Your goal:
The output is the lines below from the one with "a completed complex" through the one with "real and complex", both included, printed exactly and with no other line.

Stored data entries:
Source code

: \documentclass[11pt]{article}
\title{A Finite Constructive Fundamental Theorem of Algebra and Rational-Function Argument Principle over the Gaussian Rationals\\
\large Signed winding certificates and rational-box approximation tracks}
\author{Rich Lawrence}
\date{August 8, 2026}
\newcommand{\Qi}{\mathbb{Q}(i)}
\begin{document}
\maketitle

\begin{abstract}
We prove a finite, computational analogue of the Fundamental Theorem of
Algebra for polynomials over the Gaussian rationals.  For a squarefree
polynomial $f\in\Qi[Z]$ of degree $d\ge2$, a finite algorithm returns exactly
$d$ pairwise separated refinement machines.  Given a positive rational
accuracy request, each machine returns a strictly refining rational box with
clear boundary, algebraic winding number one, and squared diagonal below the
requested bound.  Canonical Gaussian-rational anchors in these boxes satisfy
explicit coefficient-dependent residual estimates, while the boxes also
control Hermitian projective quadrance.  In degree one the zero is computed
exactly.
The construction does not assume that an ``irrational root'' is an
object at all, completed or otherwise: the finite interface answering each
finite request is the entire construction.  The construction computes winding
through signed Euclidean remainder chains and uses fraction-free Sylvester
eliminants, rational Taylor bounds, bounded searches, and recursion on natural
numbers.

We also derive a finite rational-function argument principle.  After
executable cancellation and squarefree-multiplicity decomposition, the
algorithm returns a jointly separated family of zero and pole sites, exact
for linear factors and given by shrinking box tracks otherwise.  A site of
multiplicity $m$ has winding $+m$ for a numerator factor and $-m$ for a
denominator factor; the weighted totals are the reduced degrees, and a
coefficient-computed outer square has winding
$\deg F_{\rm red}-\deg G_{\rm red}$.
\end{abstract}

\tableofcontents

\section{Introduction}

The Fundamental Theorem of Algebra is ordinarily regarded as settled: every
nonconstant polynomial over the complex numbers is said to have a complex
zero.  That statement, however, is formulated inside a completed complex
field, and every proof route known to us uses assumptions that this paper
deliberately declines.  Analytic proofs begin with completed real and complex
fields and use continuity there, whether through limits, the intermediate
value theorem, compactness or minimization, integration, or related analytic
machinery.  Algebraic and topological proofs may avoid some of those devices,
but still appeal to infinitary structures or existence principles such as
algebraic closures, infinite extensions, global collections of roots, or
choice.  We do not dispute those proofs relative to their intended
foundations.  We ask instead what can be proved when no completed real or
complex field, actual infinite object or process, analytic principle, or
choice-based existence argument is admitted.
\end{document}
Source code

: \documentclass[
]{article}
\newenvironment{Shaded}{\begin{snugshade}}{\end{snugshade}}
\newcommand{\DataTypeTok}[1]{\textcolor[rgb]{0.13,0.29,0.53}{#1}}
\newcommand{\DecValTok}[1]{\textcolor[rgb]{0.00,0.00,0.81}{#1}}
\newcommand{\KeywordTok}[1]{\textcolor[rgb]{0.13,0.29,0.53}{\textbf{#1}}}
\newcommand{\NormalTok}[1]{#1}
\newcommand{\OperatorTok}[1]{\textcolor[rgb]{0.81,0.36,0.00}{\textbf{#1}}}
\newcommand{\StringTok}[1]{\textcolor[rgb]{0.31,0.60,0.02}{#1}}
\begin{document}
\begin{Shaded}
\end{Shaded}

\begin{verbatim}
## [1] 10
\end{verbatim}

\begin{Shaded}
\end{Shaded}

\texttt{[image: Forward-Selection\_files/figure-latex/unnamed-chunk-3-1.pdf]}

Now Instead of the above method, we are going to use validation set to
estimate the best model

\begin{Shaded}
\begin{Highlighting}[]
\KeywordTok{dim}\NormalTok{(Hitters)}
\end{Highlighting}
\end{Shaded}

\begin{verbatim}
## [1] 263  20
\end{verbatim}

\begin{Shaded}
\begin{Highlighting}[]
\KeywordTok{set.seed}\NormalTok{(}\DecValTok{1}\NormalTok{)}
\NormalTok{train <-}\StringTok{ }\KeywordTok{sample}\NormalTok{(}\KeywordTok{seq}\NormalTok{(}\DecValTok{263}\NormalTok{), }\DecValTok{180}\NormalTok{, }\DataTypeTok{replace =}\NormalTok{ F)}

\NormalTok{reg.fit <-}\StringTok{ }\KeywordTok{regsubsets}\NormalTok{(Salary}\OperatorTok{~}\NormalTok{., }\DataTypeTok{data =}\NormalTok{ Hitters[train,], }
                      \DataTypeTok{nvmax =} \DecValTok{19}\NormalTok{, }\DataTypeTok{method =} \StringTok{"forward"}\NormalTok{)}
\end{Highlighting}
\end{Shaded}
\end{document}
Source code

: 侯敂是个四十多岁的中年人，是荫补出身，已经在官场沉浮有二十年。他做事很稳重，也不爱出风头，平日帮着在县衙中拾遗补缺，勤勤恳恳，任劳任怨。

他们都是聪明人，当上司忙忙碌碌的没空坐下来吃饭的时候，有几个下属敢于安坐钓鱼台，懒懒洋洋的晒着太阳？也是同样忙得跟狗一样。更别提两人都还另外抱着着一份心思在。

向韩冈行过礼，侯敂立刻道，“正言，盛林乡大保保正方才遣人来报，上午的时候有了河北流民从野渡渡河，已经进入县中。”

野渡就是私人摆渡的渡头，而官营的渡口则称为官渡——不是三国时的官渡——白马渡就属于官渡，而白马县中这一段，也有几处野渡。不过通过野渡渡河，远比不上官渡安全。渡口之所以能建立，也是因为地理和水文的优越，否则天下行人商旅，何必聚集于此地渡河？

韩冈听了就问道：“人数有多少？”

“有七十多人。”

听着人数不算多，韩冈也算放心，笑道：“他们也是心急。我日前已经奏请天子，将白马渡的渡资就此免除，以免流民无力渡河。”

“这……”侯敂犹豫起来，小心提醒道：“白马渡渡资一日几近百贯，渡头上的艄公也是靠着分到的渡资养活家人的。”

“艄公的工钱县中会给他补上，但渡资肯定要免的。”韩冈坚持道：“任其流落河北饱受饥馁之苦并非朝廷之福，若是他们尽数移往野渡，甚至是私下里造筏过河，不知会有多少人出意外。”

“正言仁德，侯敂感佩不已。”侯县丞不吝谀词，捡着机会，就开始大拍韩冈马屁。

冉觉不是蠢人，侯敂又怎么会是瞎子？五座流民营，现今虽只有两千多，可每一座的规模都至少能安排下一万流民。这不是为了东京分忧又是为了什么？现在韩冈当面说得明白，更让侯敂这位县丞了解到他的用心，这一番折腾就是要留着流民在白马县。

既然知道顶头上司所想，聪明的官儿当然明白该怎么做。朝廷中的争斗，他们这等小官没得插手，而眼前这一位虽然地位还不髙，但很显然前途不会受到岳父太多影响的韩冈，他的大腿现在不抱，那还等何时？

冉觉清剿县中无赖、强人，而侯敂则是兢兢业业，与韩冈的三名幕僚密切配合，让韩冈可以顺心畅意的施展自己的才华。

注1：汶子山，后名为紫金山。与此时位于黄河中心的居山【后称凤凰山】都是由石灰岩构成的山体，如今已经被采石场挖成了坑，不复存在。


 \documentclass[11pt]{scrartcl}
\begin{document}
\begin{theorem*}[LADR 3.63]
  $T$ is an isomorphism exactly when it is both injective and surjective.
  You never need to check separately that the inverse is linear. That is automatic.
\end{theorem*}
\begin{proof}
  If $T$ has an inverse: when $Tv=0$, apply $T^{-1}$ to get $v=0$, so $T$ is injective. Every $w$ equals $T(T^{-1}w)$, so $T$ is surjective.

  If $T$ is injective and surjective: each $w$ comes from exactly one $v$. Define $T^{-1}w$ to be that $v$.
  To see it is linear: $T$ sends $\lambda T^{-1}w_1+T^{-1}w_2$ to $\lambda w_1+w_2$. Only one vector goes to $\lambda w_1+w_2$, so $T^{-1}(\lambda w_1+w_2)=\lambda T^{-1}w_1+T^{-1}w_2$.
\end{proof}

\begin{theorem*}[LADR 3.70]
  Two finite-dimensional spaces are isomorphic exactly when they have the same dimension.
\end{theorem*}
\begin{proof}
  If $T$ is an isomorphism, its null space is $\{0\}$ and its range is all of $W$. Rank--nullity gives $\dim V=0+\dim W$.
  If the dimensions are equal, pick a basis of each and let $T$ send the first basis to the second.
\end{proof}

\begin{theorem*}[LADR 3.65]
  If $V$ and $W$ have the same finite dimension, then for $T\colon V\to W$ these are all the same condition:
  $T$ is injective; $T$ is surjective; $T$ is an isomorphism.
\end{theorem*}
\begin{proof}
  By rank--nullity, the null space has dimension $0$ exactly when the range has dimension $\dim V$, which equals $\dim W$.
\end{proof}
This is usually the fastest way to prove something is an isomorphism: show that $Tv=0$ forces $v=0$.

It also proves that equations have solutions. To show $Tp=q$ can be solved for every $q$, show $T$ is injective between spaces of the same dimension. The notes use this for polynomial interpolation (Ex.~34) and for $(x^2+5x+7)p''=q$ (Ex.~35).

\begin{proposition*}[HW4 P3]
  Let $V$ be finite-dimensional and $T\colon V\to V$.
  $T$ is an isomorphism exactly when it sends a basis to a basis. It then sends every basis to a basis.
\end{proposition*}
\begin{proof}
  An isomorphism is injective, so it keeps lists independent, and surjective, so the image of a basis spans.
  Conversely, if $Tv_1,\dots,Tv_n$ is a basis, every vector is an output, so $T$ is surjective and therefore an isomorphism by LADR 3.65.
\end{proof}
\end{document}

Exercise response:
zero.  That statement, however, is formulated inside a completed complex
field, and every proof route known to us uses assumptions that this paper
deliberately declines.  Analytic proofs begin with completed real and complex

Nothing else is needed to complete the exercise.